The Tory leadership race has descended into slapstick politics, and it seems to have no boundaries. In the past week the two candidates have behaved like cliche-spouting populists on the stump, rather than responsible members of a party still in office. The latest excursion of the frontrunner Liz Truss – supposedly the nation’s foreign secretary – into education policy defies belief.
She proposes that Oxford and Cambridge be forced to interview for a place any high-flying student in the country with three A* grades at A-level. She says it is wrong that “you should have to put yourself forward” for these places. She might have added, God forbid that you should have to go somewhere like Leeds University – a fate she escaped by shuttling off to Merton College, Oxford. Her proposal would involve some 13,000 Oxbridge interviews from England alone, swamping and distorting the admissions system (assuming candidates can afford to await their exam results, rather than taking up conditional offers elsewhere), and discouraging applicants with less than three A*.
The idea puts a further premium on exam performance as an indicator of future success, a facile obsession that has little to do with education: Truss has long been bowled over by exam-centric Chinese schools. Worse, it cements the elitist assumption that Oxbridge should be further assisted to cream off the top achievers each year to attain ever greater heights of academic quality and status. It is hard to believe Truss would have made this proposal had she been a graduate of Manchester, Liverpool, Birmingham or Durham.
Universities do have a role in social engineering and should try to widen their social base. But that applies to them all. In some parts of Britain they are the most potent agency of the ailing levelling-up agenda. They bring creativity and talent, public money and graduate employment to regions from which they have been drained over the past half century. It is these places that need the brightest students if they are to compete nationally and internationally.
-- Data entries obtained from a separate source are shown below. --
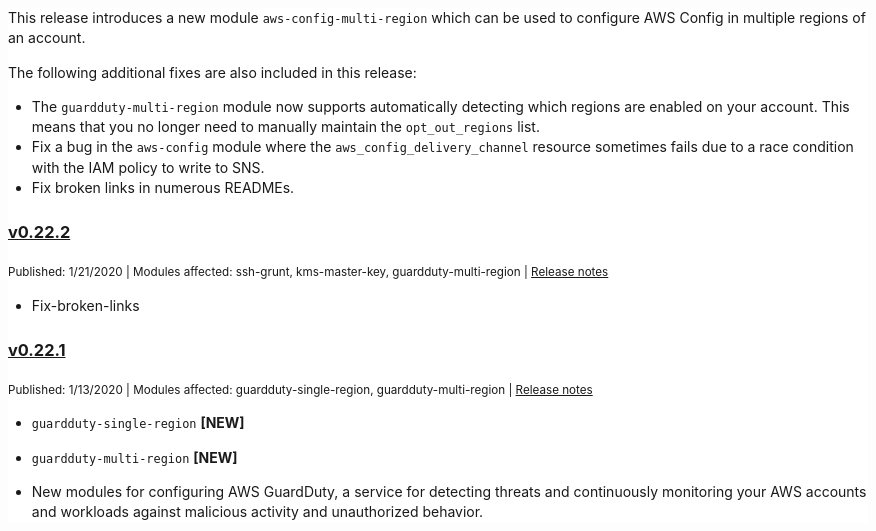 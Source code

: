<div style={{"overflow":"hidden","textOverflow":"ellipsis","display":"-webkit-box","WebkitLineClamp":10,"lineClamp":10,"WebkitBoxOrient":"vertical"}}>

  

This release introduces a new module `aws-config-multi-region` which can be used to configure AWS Config in multiple regions of an account.

The following additional fixes are also included in this release:
- The `guardduty-multi-region` module now supports automatically detecting which regions are enabled on your account. This means that you no longer need to manually maintain the `opt_out_regions` list.
- Fix a bug in the `aws-config` module where the `aws_config_delivery_channel` resource sometimes fails due to a race condition with the IAM policy to write to SNS.
- Fix broken links in numerous READMEs.



</div>


### [v0.22.2](https://github.com/gruntwork-io/terraform-aws-security/releases/tag/v0.22.2)

<p style={{marginTop: "-20px", marginBottom: "10px"}}>
  <small>Published: 1/21/2020 | Modules affected: ssh-grunt, kms-master-key, guardduty-multi-region | <a href="https://github.com/gruntwork-io/terraform-aws-security/releases/tag/v0.22.2">Release notes</a></small>
</p>

<div style={{"overflow":"hidden","textOverflow":"ellipsis","display":"-webkit-box","WebkitLineClamp":10,"lineClamp":10,"WebkitBoxOrient":"vertical"}}>

  

- Fix-broken-links



</div>


### [v0.22.1](https://github.com/gruntwork-io/terraform-aws-security/releases/tag/v0.22.1)

<p style={{marginTop: "-20px", marginBottom: "10px"}}>
  <small>Published: 1/13/2020 | Modules affected: guardduty-single-region, guardduty-multi-region | <a href="https://github.com/gruntwork-io/terraform-aws-security/releases/tag/v0.22.1">Release notes</a></small>
</p>

<div style={{"overflow":"hidden","textOverflow":"ellipsis","display":"-webkit-box","WebkitLineClamp":10,"lineClamp":10,"WebkitBoxOrient":"vertical"}}>

  
- `guardduty-single-region` **[NEW]**
- `guardduty-multi-region` **[NEW]**


- New modules for configuring AWS GuardDuty, a service for detecting threats and continuously monitoring your AWS accounts and workloads against malicious activity and unauthorized behavior.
The government should not seek to suck them dry of a few hundred A* students a year to further boost the egos of Oxford and Cambridge.
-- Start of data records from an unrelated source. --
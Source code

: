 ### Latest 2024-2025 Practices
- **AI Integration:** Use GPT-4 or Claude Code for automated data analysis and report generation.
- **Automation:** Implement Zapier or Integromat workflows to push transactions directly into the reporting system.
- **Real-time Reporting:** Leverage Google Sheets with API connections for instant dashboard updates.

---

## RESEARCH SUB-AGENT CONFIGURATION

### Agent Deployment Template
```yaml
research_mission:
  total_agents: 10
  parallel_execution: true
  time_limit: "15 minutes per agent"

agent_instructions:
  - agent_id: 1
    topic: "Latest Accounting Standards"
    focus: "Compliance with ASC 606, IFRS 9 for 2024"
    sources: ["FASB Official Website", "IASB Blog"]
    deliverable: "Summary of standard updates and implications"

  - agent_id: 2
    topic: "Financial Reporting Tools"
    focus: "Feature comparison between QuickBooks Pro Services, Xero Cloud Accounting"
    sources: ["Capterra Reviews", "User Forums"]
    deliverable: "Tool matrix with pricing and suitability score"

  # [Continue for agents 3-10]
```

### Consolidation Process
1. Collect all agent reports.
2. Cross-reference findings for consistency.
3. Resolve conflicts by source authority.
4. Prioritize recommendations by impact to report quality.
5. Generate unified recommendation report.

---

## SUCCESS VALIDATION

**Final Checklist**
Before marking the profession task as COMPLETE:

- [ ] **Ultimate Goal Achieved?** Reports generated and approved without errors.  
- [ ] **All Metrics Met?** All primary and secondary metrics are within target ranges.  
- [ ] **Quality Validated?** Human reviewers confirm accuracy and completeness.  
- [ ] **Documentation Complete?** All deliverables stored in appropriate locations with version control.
British university policy is already a victim of chaotic dirigisme. The prejudice against the humanities, the wasteful bureaucracy of science research, the lockdown legacy of virtual versus in-person teaching, all suggest a sector of the economy woefully in need of rethinking.
Oxford and Cambridge are focusing ever more of their efforts on postgraduates and research. It is possible that eventually they may even discontinue undergraduate teaching altogether. For the time being policy should not discourage bright school-leavers from attending their local university or other centres of excellence, let alone to promote Oxbridge elitism.
Such vacuous and ill-thought-out ideas are spouting daily from the Truss camp – forcing the hapless Rishi Sunak into imitation. This is no way to choose a responsible prime minister in a time of economic distress. The Conservative party is doing the country a disservice.